I finally fixed it
I took me several attempts, but here is a brief summary (as I noticed there are several threads on the subject, but only few of them present any solutions) that may help someone in the future.
* I tested some more for continuity and noticed both offending rows are shorted to ground
* this led me to thinking that maybe continuity between the rows is not the root of the problem, but maybe they just have the same issue
* I found some information about using multimeter set to resistance with range as low as possible to measure different continuity points and - by looking at the slight differences of resistance - figuring out possible short circuited area
* I only have a simple multimeter with lowest resistance range of 200Ohm, but it turned out to be enough. On row 2 there were 3 switch pads with 0.1Ohm resistance to the ground, on row 3 there were 4 such pads. The other pads had higher resistances (up to 0.7 Ohm, generally increasing the futher they were from the lowest-resistance pads)

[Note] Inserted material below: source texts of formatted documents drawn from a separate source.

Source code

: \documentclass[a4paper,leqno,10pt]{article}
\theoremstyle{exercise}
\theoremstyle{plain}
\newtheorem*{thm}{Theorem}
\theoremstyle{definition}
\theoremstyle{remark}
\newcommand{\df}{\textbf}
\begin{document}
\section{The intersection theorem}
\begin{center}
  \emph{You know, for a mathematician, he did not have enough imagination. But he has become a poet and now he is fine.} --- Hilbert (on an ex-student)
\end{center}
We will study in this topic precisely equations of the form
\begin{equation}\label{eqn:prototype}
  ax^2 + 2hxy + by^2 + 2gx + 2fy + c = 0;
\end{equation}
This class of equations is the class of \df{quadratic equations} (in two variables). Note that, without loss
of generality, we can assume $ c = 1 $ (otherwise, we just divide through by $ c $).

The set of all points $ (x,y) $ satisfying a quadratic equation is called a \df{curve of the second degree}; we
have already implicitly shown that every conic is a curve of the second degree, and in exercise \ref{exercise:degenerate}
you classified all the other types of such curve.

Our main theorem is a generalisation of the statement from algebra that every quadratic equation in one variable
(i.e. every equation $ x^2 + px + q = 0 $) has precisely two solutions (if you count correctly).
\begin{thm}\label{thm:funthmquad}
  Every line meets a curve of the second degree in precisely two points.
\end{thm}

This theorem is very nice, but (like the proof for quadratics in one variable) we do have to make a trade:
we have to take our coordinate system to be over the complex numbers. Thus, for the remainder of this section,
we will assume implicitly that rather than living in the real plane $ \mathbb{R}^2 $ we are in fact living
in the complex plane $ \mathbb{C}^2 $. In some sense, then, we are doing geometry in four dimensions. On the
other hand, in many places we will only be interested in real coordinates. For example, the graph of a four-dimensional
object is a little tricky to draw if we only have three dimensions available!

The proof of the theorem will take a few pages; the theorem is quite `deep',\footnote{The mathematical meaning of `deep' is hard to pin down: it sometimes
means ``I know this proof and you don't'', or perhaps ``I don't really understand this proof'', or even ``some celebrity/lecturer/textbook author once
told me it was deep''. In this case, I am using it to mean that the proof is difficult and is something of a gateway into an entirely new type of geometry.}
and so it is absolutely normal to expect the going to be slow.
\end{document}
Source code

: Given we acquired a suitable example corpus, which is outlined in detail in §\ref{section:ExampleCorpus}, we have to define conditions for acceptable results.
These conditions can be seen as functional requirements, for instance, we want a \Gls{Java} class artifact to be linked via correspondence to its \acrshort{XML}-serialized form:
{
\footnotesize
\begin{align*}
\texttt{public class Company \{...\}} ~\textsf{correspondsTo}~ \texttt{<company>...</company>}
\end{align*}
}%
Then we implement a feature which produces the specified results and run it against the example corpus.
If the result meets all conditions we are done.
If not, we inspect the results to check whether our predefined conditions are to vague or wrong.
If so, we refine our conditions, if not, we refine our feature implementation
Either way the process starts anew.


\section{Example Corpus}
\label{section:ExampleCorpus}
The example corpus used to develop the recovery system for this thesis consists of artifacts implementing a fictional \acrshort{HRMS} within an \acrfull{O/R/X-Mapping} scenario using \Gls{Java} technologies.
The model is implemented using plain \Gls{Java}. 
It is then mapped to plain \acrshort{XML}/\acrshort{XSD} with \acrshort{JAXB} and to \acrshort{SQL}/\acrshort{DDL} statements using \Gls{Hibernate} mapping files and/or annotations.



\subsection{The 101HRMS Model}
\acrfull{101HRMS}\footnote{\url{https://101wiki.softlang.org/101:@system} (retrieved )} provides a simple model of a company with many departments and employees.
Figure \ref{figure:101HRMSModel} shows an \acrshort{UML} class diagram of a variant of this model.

* I examined the offending pads carefully and found out the cause of the problem. You see, I have a self-heating desoldering tool, which is very handy, because you just press it against the pad and press the "suck" button after the solder is melted (much faster than trying to do this with soldering iron and separate desoldering tool, the latter never having room to suck the whole solder at once). However, this self-heating desoldering tool has the "sucking hole diameter" slightly larger than the pad diameter, which means I melt the soldermask around the pad a little when I use it. Now, my PCB (not sure about others) has a copper mesh everywhere under the soldermask, probably serving as shielding. So when I melted the soldermask, it was enough to get very little solder between the pad and the shielding to short the row. To make things worse, in some places I damaged the soldermask so close to the pad it looked as if the pad was touching the shielding directly
* I took a small sharp knife and started creating "round" (not really) "borders" around the pads (see the photo at the end of the post). Once I did some of it and measured the continuity again, the short circuit was still there, but the lowest resistance value raised to 0.2-0.3 Ohm. I knew I was on the right path
* some time passed and I scratched around most of the pads with lowest initial resistance and the continuity disappeared
* almost there, but when I soldered just a few switches back, the keyboard become starting in bootloader mode and didn't go out of it. To make things worse, it didn't fix once I desoldered all the keys again
* after some debugging I figured out it must be Escape key, because it puts the keyboard into bootloader mode if it's pressed when attaching the keyboard
* I made several continuity tests and only after 5th or 6th attempt I found continuity between Escape column pad and the ground
* even though I couldn't see significant damage of the soldermask in that area, I did my usual scratching routine around that pad (somewhat more difficult, as column pads had paths attached on soldering side, unlike rows pads, so I had to be careful to not damage those)
* now the keyboard finally booted properly, I soldered everything carefully making sure the solder did not touch my scratches and now I can write this post on my fixed CA66
Thank you everyone who shared helpful info, indeed it turned into it was just damage, solder and shorts. I don't know how much time I lost trying to find the problem with the controller (I was assuming row 2 and 3 must have continuity via the uC).